October 9, 2011 | David F. Coppedge

Three Strikes Against Uranus

Uranus has an axial tilt of 98 degrees, giving it the appearance of a bulls-eye as it revolves around the sun.  Its moons revolve comfortably around the planet’s equator.  This unusual arrangement, unique in the solar system, has challenged planetary scientists since its discovery.  A new model accounts for it through a series of gentle bumps from impacts as the planet was forming from dust and gas, but how would one ever test such an idea?

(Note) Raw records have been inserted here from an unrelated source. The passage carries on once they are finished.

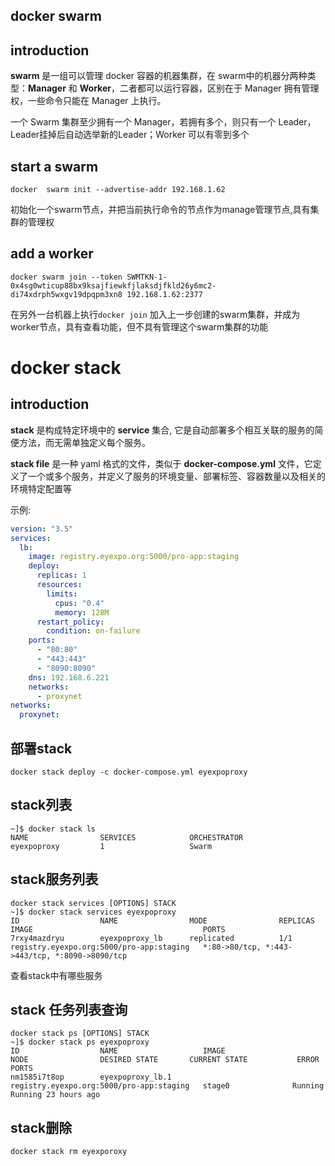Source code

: ## docker swarm

## introduction

**swarm** 是一组可以管理 docker 容器的机器集群，在 swarm中的机器分两种类型：**Manager** 和 **Worker**，二者都可以运行容器，区别在于 Manager 拥有管理权，一些命令只能在 Manager 上执行。

一个 Swarm 集群至少拥有一个 Manager，若拥有多个，则只有一个 Leader，Leader挂掉后自动选举新的Leader；Worker 可以有零到多个

## start a swarm

```shell
docker  swarm init --advertise-addr 192.168.1.62
```

初始化一个swarm节点，并把当前执行命令的节点作为manage管理节点,具有集群的管理权

## add a worker 

```shell
docker swarm join --token SWMTKN-1-0x4sg0wticup88bx9ksajfiewkfjlaksdjfkld26y6mc2-di74xdrph5wxgv19dpqpm3xn8 192.168.1.62:2377
```

在另外一台机器上执行`docker join` 加入上一步创建的swarm集群，并成为worker节点，具有查看功能，但不具有管理这个swarm集群的功能

# docker stack

## introduction

**stack** 是构成特定环境中的 **service** 集合, 它是自动部署多个相互关联的服务的简便方法，而无需单独定义每个服务。

**stack file** 是一种 yaml 格式的文件，类似于 **docker-compose.yml** 文件，它定义了一个或多个服务，并定义了服务的环境变量、部署标签、容器数量以及相关的环境特定配置等

示例:

```yaml
version: "3.5"
services:
  lb:
    image: registry.eyexpo.org:5000/pro-app:staging
    deploy:
      replicas: 1
      resources:
        limits:
          cpus: "0.4"
          memory: 128M
      restart_policy:
        condition: on-failure
    ports:
      - "80:80"
      - "443:443"
      - "8090:8090"
    dns: 192.168.6.221
    networks:
      - proxynet
networks:
  proxynet:
```

## 部署stack

`docker stack deploy -c docker-compose.yml eyexpoproxy`

## stack列表

```shell
~]$ docker stack ls
NAME                SERVICES            ORCHESTRATOR
eyexpoproxy         1                   Swarm
```



## stack服务列表

```shell
docker stack services [OPTIONS] STACK
~]$ docker stack services eyexpoproxy
ID                  NAME                MODE                REPLICAS            IMAGE                                      PORTS
7rxy4mazdryu        eyexpoproxy_lb      replicated          1/1                 registry.eyexpo.org:5000/pro-app:staging   *:80->80/tcp, *:443->443/tcp, *:8090->8090/tcp

```

查看stack中有哪些服务

## stack 任务列表查询

```shell
docker stack ps [OPTIONS] STACK
~]$ docker stack ps eyexpoproxy
ID                  NAME                   IMAGE                                      NODE                DESIRED STATE       CURRENT STATE           ERROR                              PORTS
nm1585i7t8op        eyexpoproxy_lb.1       registry.eyexpo.org:5000/pro-app:staging   stage0              Running             Running 23 hours ago

```

## stack删除

```shell
docker stack rm eyexporoxy
```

Simplistic models of planet formation from an evolving dust disk around a star should end up with all the planets revolving in near-circular ellipses in the equatorial plane, and rotating with axes perpendicular to the plane.  That contradicts a great deal of observational evidence; the planets have varying degrees of orbital eccentricity, orbital inclination, and axial tilt.  Some of these can be explained by subsequent gravitational interactions.  In the last decade or so, based on observations of “hot Jupiters” around other stars, radial migration has been invoked to get gas giants to form in the distant recesses of the dust disk, then move them closer to the star just in time (8/21/2009).  Uranus, in particular, remains a challenge – both getting it to form, and getting it to tip over.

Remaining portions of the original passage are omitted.